• Exercise:
Reproduce the entries exactly and omit the pictures.

▶

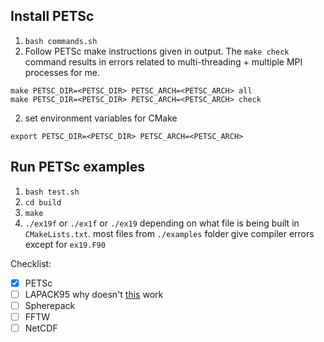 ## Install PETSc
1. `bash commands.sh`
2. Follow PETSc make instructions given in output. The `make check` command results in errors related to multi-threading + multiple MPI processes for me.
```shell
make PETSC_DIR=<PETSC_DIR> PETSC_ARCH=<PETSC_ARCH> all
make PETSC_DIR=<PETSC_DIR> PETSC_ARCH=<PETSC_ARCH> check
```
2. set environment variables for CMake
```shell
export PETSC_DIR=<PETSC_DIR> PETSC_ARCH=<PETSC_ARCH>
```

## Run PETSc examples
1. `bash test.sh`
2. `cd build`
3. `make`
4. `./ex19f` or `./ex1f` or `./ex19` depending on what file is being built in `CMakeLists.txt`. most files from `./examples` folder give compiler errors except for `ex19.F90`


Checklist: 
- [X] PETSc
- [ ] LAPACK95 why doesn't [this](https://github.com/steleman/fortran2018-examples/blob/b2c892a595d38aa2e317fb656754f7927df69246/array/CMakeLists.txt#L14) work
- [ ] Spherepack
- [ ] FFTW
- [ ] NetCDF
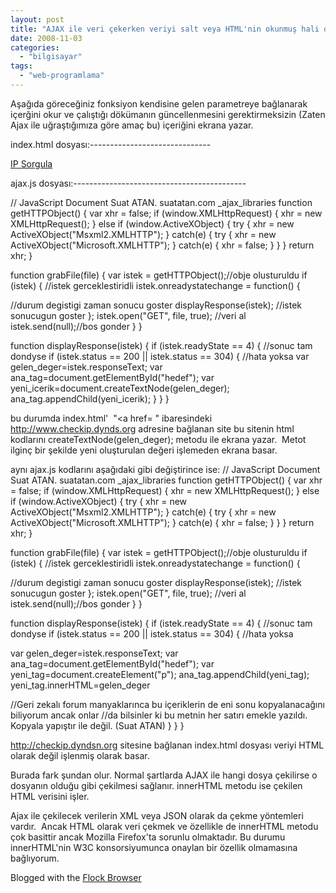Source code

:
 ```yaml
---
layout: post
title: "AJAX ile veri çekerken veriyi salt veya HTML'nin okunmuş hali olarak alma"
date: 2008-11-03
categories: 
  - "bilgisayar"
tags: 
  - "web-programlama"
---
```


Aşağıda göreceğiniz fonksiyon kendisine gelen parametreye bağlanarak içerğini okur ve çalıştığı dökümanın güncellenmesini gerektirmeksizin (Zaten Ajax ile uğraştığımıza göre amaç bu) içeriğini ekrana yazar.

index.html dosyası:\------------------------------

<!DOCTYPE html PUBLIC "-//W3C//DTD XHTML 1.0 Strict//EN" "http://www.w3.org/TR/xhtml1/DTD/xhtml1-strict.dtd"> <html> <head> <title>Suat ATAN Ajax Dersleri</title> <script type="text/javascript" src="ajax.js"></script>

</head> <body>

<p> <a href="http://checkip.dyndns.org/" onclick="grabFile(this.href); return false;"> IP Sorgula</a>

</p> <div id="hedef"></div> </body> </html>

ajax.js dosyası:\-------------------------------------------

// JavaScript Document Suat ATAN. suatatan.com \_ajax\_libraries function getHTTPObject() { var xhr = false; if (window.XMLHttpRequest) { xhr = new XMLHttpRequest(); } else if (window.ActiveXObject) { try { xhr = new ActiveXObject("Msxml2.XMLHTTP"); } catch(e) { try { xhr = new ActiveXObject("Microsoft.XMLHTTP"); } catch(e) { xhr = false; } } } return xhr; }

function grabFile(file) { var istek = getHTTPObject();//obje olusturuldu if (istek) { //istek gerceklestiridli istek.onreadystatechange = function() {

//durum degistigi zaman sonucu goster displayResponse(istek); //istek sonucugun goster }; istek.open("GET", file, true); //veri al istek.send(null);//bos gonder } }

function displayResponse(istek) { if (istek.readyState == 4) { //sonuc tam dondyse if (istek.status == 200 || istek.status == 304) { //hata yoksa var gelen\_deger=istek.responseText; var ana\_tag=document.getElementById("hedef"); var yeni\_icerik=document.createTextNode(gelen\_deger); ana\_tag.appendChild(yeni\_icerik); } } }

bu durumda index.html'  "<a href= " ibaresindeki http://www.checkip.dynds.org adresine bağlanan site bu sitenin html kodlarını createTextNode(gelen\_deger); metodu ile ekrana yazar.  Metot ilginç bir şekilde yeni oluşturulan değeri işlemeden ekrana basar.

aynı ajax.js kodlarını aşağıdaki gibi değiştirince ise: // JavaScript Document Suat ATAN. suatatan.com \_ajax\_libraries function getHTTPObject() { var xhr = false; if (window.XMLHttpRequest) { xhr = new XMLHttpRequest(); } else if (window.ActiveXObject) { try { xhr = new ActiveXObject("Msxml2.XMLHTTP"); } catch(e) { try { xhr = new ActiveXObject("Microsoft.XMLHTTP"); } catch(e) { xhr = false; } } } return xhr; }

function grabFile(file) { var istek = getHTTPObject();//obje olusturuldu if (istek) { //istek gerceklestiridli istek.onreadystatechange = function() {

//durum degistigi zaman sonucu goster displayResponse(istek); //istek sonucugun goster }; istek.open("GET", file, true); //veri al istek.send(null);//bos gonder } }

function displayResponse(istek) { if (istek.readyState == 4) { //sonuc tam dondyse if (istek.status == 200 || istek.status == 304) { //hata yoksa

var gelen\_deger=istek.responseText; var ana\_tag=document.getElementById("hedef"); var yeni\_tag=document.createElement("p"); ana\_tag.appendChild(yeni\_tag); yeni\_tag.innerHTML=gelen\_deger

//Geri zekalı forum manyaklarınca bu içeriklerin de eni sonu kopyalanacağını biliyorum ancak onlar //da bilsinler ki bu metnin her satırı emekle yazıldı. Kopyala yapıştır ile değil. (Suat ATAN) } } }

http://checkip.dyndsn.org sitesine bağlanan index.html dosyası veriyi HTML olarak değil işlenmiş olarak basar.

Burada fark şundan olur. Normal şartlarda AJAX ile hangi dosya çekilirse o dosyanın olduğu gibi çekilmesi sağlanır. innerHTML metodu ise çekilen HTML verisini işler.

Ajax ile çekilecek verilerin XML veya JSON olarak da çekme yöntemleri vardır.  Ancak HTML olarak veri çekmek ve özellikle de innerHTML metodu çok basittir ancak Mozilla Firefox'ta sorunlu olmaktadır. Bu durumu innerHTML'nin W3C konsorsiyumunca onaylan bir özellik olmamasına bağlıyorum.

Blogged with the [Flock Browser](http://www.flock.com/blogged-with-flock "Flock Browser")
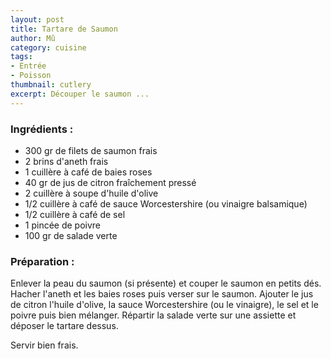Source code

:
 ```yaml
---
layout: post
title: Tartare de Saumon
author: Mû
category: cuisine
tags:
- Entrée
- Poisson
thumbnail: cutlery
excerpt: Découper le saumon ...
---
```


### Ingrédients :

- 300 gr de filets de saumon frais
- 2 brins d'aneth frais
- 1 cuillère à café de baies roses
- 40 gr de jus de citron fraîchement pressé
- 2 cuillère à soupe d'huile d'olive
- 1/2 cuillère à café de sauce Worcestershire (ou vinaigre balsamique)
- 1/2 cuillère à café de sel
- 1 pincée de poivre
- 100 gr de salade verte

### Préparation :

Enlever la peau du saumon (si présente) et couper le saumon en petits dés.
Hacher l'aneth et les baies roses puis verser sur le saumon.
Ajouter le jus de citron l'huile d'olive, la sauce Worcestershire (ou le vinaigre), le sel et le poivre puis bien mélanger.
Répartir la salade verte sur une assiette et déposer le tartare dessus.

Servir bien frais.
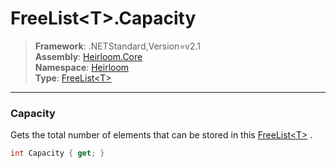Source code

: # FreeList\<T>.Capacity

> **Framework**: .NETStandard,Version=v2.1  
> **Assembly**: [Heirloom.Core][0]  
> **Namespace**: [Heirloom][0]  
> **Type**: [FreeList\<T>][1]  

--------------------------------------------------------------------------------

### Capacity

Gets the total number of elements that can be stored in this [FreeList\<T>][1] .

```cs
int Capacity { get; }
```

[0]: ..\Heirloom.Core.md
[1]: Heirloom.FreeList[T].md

◀

• The completed task:
 ## Install PETSc
1. `bash commands.sh`
2. Follow PETSc make instructions given in output. The `make check` command results in errors related to multi-threading + multiple MPI processes for me.
```shell
make PETSC_DIR=<PETSC_DIR> PETSC_ARCH=<PETSC_ARCH> all
make PETSC_DIR=<PETSC_DIR> PETSC_ARCH=<PETSC_ARCH> check
```
2. set environment variables for CMake
```shell
export PETSC_DIR=<PETSC_DIR> PETSC_ARCH=<PETSC_ARCH>
```

## Run PETSc examples
1. `bash test.sh`
2. `cd build`
3. `make`
4. `./ex19f` or `./ex1f` or `./ex19` depending on what file is being built in `CMakeLists.txt`. most files from `./examples` folder give compiler errors except for `ex19.F90`


Checklist: 
- [X] PETSc
- [ ] LAPACK95 why doesn't [this](https://github.com/steleman/fortran2018-examples/blob/b2c892a595d38aa2e317fb656754f7927df69246/array/CMakeLists.txt#L14) work
- [ ] Spherepack
- [ ] FFTW
- [ ] NetCDF
Source code

:
 ```yaml
---
layout: post
title: "AJAX ile veri çekerken veriyi salt veya HTML'nin okunmuş hali olarak alma"
date: 2008-11-03
categories: 
  - "bilgisayar"
tags: 
  - "web-programlama"
---
```


Aşağıda göreceğiniz fonksiyon kendisine gelen parametreye bağlanarak içerğini okur ve çalıştığı dökümanın güncellenmesini gerektirmeksizin (Zaten Ajax ile uğraştığımıza göre amaç bu) içeriğini ekrana yazar.

index.html dosyası:\------------------------------

<!DOCTYPE html PUBLIC "-//W3C//DTD XHTML 1.0 Strict//EN" "http://www.w3.org/TR/xhtml1/DTD/xhtml1-strict.dtd"> <html> <head> <title>Suat ATAN Ajax Dersleri</title> <script type="text/javascript" src="ajax.js"></script>

</head> <body>

<p> <a href="http://checkip.dyndns.org/" onclick="grabFile(this.href); return false;"> IP Sorgula</a>

</p> <div id="hedef"></div> </body> </html>

ajax.js dosyası:\-------------------------------------------

// JavaScript Document Suat ATAN. suatatan.com \_ajax\_libraries function getHTTPObject() { var xhr = false; if (window.XMLHttpRequest) { xhr = new XMLHttpRequest(); } else if (window.ActiveXObject) { try { xhr = new ActiveXObject("Msxml2.XMLHTTP"); } catch(e) { try { xhr = new ActiveXObject("Microsoft.XMLHTTP"); } catch(e) { xhr = false; } } } return xhr; }

function grabFile(file) { var istek = getHTTPObject();//obje olusturuldu if (istek) { //istek gerceklestiridli istek.onreadystatechange = function() {

//durum degistigi zaman sonucu goster displayResponse(istek); //istek sonucugun goster }; istek.open("GET", file, true); //veri al istek.send(null);//bos gonder } }

function displayResponse(istek) { if (istek.readyState == 4) { //sonuc tam dondyse if (istek.status == 200 || istek.status == 304) { //hata yoksa var gelen\_deger=istek.responseText; var ana\_tag=document.getElementById("hedef"); var yeni\_icerik=document.createTextNode(gelen\_deger); ana\_tag.appendChild(yeni\_icerik); } } }

bu durumda index.html'  "<a href= " ibaresindeki http://www.checkip.dynds.org adresine bağlanan site bu sitenin html kodlarını createTextNode(gelen\_deger); metodu ile ekrana yazar.  Metot ilginç bir şekilde yeni oluşturulan değeri işlemeden ekrana basar.

aynı ajax.js kodlarını aşağıdaki gibi değiştirince ise: // JavaScript Document Suat ATAN. suatatan.com \_ajax\_libraries function getHTTPObject() { var xhr = false; if (window.XMLHttpRequest) { xhr = new XMLHttpRequest(); } else if (window.ActiveXObject) { try { xhr = new ActiveXObject("Msxml2.XMLHTTP"); } catch(e) { try { xhr = new ActiveXObject("Microsoft.XMLHTTP"); } catch(e) { xhr = false; } } } return xhr; }

function grabFile(file) { var istek = getHTTPObject();//obje olusturuldu if (istek) { //istek gerceklestiridli istek.onreadystatechange = function() {

//durum degistigi zaman sonucu goster displayResponse(istek); //istek sonucugun goster }; istek.open("GET", file, true); //veri al istek.send(null);//bos gonder } }

function displayResponse(istek) { if (istek.readyState == 4) { //sonuc tam dondyse if (istek.status == 200 || istek.status == 304) { //hata yoksa

var gelen\_deger=istek.responseText; var ana\_tag=document.getElementById("hedef"); var yeni\_tag=document.createElement("p"); ana\_tag.appendChild(yeni\_tag); yeni\_tag.innerHTML=gelen\_deger

//Geri zekalı forum manyaklarınca bu içeriklerin de eni sonu kopyalanacağını biliyorum ancak onlar //da bilsinler ki bu metnin her satırı emekle yazıldı. Kopyala yapıştır ile değil. (Suat ATAN) } } }

http://checkip.dyndsn.org sitesine bağlanan index.html dosyası veriyi HTML olarak değil işlenmiş olarak basar.

Burada fark şundan olur. Normal şartlarda AJAX ile hangi dosya çekilirse o dosyanın olduğu gibi çekilmesi sağlanır. innerHTML metodu ise çekilen HTML verisini işler.

Ajax ile çekilecek verilerin XML veya JSON olarak da çekme yöntemleri vardır.  Ancak HTML olarak veri çekmek ve özellikle de innerHTML metodu çok basittir ancak Mozilla Firefox'ta sorunlu olmaktadır. Bu durumu innerHTML'nin W3C konsorsiyumunca onaylan bir özellik olmamasına bağlıyorum.

Blogged with the [Flock Browser](http://www.flock.com/blogged-with-flock "Flock Browser")
Source code

:
 ```yaml
---
layout: post
title: Tartare de Saumon
author: Mû
category: cuisine
tags:
- Entrée
- Poisson
thumbnail: cutlery
excerpt: Découper le saumon ...
---
```


### Ingrédients :

- 300 gr de filets de saumon frais
- 2 brins d'aneth frais
- 1 cuillère à café de baies roses
- 40 gr de jus de citron fraîchement pressé
- 2 cuillère à soupe d'huile d'olive
- 1/2 cuillère à café de sauce Worcestershire (ou vinaigre balsamique)
- 1/2 cuillère à café de sel
- 1 pincée de poivre
- 100 gr de salade verte

### Préparation :

Enlever la peau du saumon (si présente) et couper le saumon en petits dés.
Hacher l'aneth et les baies roses puis verser sur le saumon.
Ajouter le jus de citron l'huile d'olive, la sauce Worcestershire (ou le vinaigre), le sel et le poivre puis bien mélanger.
Répartir la salade verte sur une assiette et déposer le tartare dessus.

Servir bien frais.
Source code

: # FreeList\<T>.Capacity

> **Framework**: .NETStandard,Version=v2.1  
> **Assembly**: [Heirloom.Core][0]  
> **Namespace**: [Heirloom][0]  
> **Type**: [FreeList\<T>][1]  

--------------------------------------------------------------------------------

### Capacity

Gets the total number of elements that can be stored in this [FreeList\<T>][1] .

```cs
int Capacity { get; }
```

[0]: ..\Heirloom.Core.md
[1]: Heirloom.FreeList[T].md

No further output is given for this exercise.